Sadiman dikenal Sakerah karena pandai kerah atau bertarung sehingga dikenal dengan Sang Kerah oleh masyarakat sekitar dan buruh tebu. Sakera memperjuangkan hak-hak para buruh yang mayoritas orang Madura, hasil dari agresi Cakraningrat Madura yang memindahkan pendudukanya ke pulau Jawa, tertutama Pasuruan utara. Ditempat yang baru orang-orang Madura mendapatkan penindasan dari Kolonial Belanda tanpa ada perlindungan dari Cakraningrat, Melihat Sakera menjadi mandor baik dan penolong buruh Madura, sehingga dikenal sebagai pahlwan orang Madura.

Banyak mengaitkan Sakera berasal dari bangsawan Madura, tetapi hal ini dibantah oleh pihak keraton Madura yang bernama Rizky Aditya. Pendapat lain Sagiman atau Sakera masih keturunan Bathoro Katong. Terkait Sakera identik dengan Madura karena memperjuangkan hak-hak buruh perkebunan tebu dan pabrik gula yang banyak memperkerjaan orang-orang Madura. Namun ada juga yang berpendapat Sakera berasal dari Tanah Merah Madura yang merupakan kalangan kaum Blater. Kaum Blater di Madura identik sebagai kaum jawara dan adakalanya juga memiliki profesi strategis serta juga dihormati oleh kalangan Bangsawan dan Penjajah.
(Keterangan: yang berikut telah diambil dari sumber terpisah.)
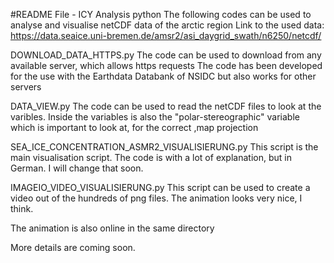 #README File - ICY Analysis python 
The following codes can be used to analyse and visualise netCDF data of the arctic region
Link to the used data: https://data.seaice.uni-bremen.de/amsr2/asi_daygrid_swath/n6250/netcdf/

DOWNLOAD_DATA_HTTPS.py
The code can be used to download from any available server, which allows https requests
The code has been developed for the use with the Earthdata Databank of NSIDC but also works for other servers

DATA_VIEW.py
The code can be used to read the netCDF files to look at the varibles. Inside the variables is also the "polar-stereographic" variable which is important to look at, for the correct ,map projection

SEA_ICE_CONCENTRATION_ASMR2_VISUALISIERUNG.py
This script is the main visualisation script. The code is with a lot of explanation, but in German. I will change that soon.

IMAGEIO_VIDEO_VISUALISIERUNG.py
This script can be used to create a video out of the hundreds of png files. 
The animation looks very nice, I think. 

The animation is also online in the same directory 

More details are coming soon.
Sebab kaum Blater mampu menggerakkan masyarakat dan sangat disegani. Kaum Blater juga selain menjadi tokoh masyarakat juga pandai dalam beragama, mengingat pesantren di Madura selain mengajarkan agama juga mengajarkan bela diri untuk membela masyarakat dan agama dalam hal kebaikan. Itu lah mengapa permintaan terakhir Sakera adalah sholat 2 raka'at sebelum akhirnya dieksekusi Belanda.
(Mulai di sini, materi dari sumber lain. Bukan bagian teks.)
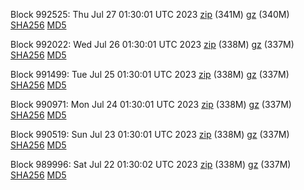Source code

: Block 992525: Thu Jul 27 01:30:01 UTC 2023 [zip](https://files.01coin.io/mainnet/2023-07-27/bootstrap.dat.zip) (341M) [gz](https://files.01coin.io/mainnet/2023-07-27/bootstrap.dat.tar.gz) (340M) [SHA256](https://files.01coin.io/mainnet/2023-07-27/sha256.txt) [MD5](https://files.01coin.io/mainnet/2023-07-27/md5.txt)

Block 992022: Wed Jul 26 01:30:01 UTC 2023 [zip](https://files.01coin.io/mainnet/2023-07-26/bootstrap.dat.zip) (338M) [gz](https://files.01coin.io/mainnet/2023-07-26/bootstrap.dat.tar.gz) (337M) [SHA256](https://files.01coin.io/mainnet/2023-07-26/sha256.txt) [MD5](https://files.01coin.io/mainnet/2023-07-26/md5.txt)

Block 991499: Tue Jul 25 01:30:01 UTC 2023 [zip](https://files.01coin.io/mainnet/2023-07-25/bootstrap.dat.zip) (338M) [gz](https://files.01coin.io/mainnet/2023-07-25/bootstrap.dat.tar.gz) (337M) [SHA256](https://files.01coin.io/mainnet/2023-07-25/sha256.txt) [MD5](https://files.01coin.io/mainnet/2023-07-25/md5.txt)

Block 990971: Mon Jul 24 01:30:01 UTC 2023 [zip](https://files.01coin.io/mainnet/2023-07-24/bootstrap.dat.zip) (338M) [gz](https://files.01coin.io/mainnet/2023-07-24/bootstrap.dat.tar.gz) (337M) [SHA256](https://files.01coin.io/mainnet/2023-07-24/sha256.txt) [MD5](https://files.01coin.io/mainnet/2023-07-24/md5.txt)

Block 990519: Sun Jul 23 01:30:01 UTC 2023 [zip](https://files.01coin.io/mainnet/2023-07-23/bootstrap.dat.zip) (338M) [gz](https://files.01coin.io/mainnet/2023-07-23/bootstrap.dat.tar.gz) (337M) [SHA256](https://files.01coin.io/mainnet/2023-07-23/sha256.txt) [MD5](https://files.01coin.io/mainnet/2023-07-23/md5.txt)

Block 989996: Sat Jul 22 01:30:02 UTC 2023 [zip](https://files.01coin.io/mainnet/2023-07-22/bootstrap.dat.zip) (338M) [gz](https://files.01coin.io/mainnet/2023-07-22/bootstrap.dat.tar.gz) (337M) [SHA256](https://files.01coin.io/mainnet/2023-07-22/sha256.txt) [MD5](https://files.01coin.io/mainnet/2023-07-22/md5.txt)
Ada juga yang berpendapat bahwa Sakera adalah bangsawan Jawa bergelar Mas. Namun hal ini juga perlu bukti sebab apabila memiliki gelar bangsawan pasti memiliki catatan silsilah keluarga bangsawan sebagaiman ungkapan dari pihak kraton Madura (Bangkalan).
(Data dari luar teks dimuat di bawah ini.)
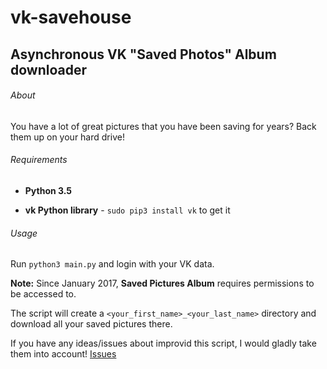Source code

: # vk-savehouse
## Asynchronous VK "Saved Photos" Album downloader

###### About
You have a lot of great pictures that you have been saving for years? Back them up on your hard drive!

###### Requirements
- **Python 3.5**

- **vk Python library** - `sudo pip3 install vk` to get it

###### Usage
Run `python3 main.py` and login with your VK data. 

**Note:** Since January 2017, **Saved Pictures Album** requires permissions to be accessed to. 

The script will create a `<your_first_name>_<your_last_name>` directory and download all your saved pictures there.


If you have any ideas/issues about improvid this script, I would gladly take them into account! [Issues](https://github.com/jonsnow123kappa/vk-savehouse/issues)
Sementara itu dari pendapat lain bahwa Sakera merupakan keturunan Yaman yang berasal dari Madura [1] yang bernama Omar Bawazir. Hal tersebut berdasarkan pada sumber dari Museum Tropeen di Belanda. Berdasarkan penuturan cicit Sakera yakni Bayu Iskandar Dinata, ayah Omar Bawazir yakni Yusuf Bawazir menikahi gadis Madura yang merupakan ibu dari Omar Bawazir alias Sakera.

Sejarah Perjuangan

sunting

Sakera menjadi pejuang melawan penjajah Belanda, Sakera bekerja sebagai mandor di perkebunan tebu di Kancil Mas Bangil yang dikelola oleh orang Belanda. Sakera punya dua orang istri pertama bernama Ginten, sementara yang kedua bernama Marlena. Juga menghidupi keponakannya yang bernama Brodin. Kehidupan yang nyaman sebagai mandor dan orang terpandang hilang ketika sakera dituding sebagai seorang pembunuh. Dia menjadi buronan Kompeni Belanda setelah berani melawan kepemimpinan Belanda saat itu.[2]

Suatu saat setelah musim giling selesai, pabrik gula tersebut membutuhkan banyak lahan baru untuk menanam tebu. Karena kepentingan itu orang Belanda ambisius untuk membeli lahan perkebunan yang seluas-luasnya dan dengan harga semurah-murahnya. Dengan cara yang licik, orang Belanda itu menyuruh Carik Rembang untuk bisa menyediakan lahan baru untuk Perusahaan dalam jangka waktu singkat dan murah, dengan iming-iming harta dan kekayaan. Sehingga Carik Rembang bersedia memenuhi keinginan tersebut. Carik Rembang pun menggunakan cara-cara kekerasan kepada rakyat dalam mengupayakan tanah untuk perusahaan.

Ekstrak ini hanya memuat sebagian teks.